お恭 「まあ、そんなあ…。にやにやなんかしてませんたら」

女中2「また、隣に行ってたよね」 

お恭 「行ってませんたらっ」

 

 お恭が鶴七に気があることくらい、みんな知っている。


 そして、またもお芳の留守に抜け出したお恭だったが、さすがに続けて本田屋の前を通るのは気が引ける。そこで今日は反対の道を行くことにした。繁華街だけあって、どの店も品揃えが充実している。見るだけでも楽しい。


男  「すみません、白田屋の方ですよね」

 

 その時、声をかけて来たのは若い男だった。


お恭 「えっ、ええ…」

男  「あのぅ、ここではちょっと…。そのぅ、そこの甘味処ではいかがでしょ

   う。いえ、決して怪しい者ではありません。若旦那のことでちょっと。あ

   の、そんなにお手間は取らせませんので」

 

 見ず知らずの男と甘味処へ行くのはためらわれたが、他ならぬ拮平のことである。この男から何か聞けるかもしれない。白田屋の誰もが、拮平のことを案じている。それも、まだ、昼日中。ついでに甘いものも食べたい。


男  「さあ、参りましょう」

 

 と、男の手が背に添えられると、やはりドキマギしてしまうお恭だった。

 店の中で向かい合って座り、その時、男の顔をよく見れば何より若い。こんな若い男が拮平の何を知っていると言うのだろう。それにしては、男はにこにこしている。


男  「あの、何かお好きなものを」

お恭 「いえ、あの、その。では、汁粉を…」

 

 お恭は拮平のことを聞かなくてはと思いつつも、何か気恥ずかしくてうつむいてしまう。そこへ、汁粉が運ばれて来る。男に促されるままに箸を取り一口食べれば、何と、おいしい…。

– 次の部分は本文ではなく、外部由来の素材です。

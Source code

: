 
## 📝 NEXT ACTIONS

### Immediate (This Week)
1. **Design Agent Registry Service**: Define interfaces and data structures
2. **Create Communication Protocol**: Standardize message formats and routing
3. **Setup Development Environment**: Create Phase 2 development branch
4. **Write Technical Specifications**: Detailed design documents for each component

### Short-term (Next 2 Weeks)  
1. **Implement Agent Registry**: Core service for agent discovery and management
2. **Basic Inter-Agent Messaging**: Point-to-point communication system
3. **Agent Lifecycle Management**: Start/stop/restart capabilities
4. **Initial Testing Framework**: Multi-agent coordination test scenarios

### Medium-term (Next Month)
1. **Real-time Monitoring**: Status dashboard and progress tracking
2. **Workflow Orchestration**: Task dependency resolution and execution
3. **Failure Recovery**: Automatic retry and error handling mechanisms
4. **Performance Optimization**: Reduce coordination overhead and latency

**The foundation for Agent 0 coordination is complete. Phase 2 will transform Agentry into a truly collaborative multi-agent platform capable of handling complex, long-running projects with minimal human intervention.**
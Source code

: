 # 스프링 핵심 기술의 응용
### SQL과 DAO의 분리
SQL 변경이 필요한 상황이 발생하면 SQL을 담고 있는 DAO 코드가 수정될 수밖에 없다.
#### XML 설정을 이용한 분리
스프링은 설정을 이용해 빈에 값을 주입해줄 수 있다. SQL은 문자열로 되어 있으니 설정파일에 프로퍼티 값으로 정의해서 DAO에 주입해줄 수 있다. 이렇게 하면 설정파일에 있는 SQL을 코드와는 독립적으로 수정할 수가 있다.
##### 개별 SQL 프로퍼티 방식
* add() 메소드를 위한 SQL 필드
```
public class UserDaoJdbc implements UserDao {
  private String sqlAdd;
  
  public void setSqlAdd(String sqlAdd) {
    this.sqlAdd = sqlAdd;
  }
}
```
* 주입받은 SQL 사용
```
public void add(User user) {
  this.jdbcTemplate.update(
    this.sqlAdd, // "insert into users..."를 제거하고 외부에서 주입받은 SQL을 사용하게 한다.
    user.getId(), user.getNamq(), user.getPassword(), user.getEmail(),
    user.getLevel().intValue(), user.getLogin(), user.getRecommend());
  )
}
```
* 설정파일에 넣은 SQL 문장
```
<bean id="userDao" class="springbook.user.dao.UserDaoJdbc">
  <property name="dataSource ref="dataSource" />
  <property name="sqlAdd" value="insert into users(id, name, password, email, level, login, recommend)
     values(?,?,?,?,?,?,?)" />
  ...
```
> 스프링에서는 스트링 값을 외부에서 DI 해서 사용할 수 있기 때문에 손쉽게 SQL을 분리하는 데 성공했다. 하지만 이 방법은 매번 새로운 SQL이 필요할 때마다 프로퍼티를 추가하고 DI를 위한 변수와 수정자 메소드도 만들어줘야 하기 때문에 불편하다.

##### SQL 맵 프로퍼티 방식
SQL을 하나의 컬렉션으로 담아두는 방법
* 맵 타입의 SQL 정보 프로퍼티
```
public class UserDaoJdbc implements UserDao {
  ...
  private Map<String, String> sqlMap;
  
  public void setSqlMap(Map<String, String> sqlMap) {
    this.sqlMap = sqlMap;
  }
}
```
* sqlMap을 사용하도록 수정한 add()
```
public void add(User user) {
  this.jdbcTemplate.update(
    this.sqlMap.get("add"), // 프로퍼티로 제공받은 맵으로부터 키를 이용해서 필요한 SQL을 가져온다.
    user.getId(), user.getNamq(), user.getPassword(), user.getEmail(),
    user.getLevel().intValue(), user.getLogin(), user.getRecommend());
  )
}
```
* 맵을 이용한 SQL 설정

 その、おいしさに突き動かされるように、お恭は黙って食べる。


男  「おかわりは?」

お恭 「いえ、そんな…」

男  「どうぞ、ご遠慮なさらずに」

 

 と、男はお恭の分を追加注文する。


お恭 「あの、すみません。こんなにして頂いて…」

男  「いいえ、あなたの様な方とご一緒出来るだけでもうれしい限りです」

お恭 「まあ、そんなあ…。あの、それより、若旦那の…」

男  「ああ、若旦那からはその後、何か…」

お恭 「いいえ、何もないそうです」

男  「そうですか」

お恭 「やはり、お七さんのところへ行かれたのでしょうか」

男  「それもないそうです。人をやって調べさせたそうです」

お恭 「そうですか…」

 

 と、男は何か考え込んでいる。この男は別に若旦那のことを何か知ってると言う訳でもないようだ。それにしても…。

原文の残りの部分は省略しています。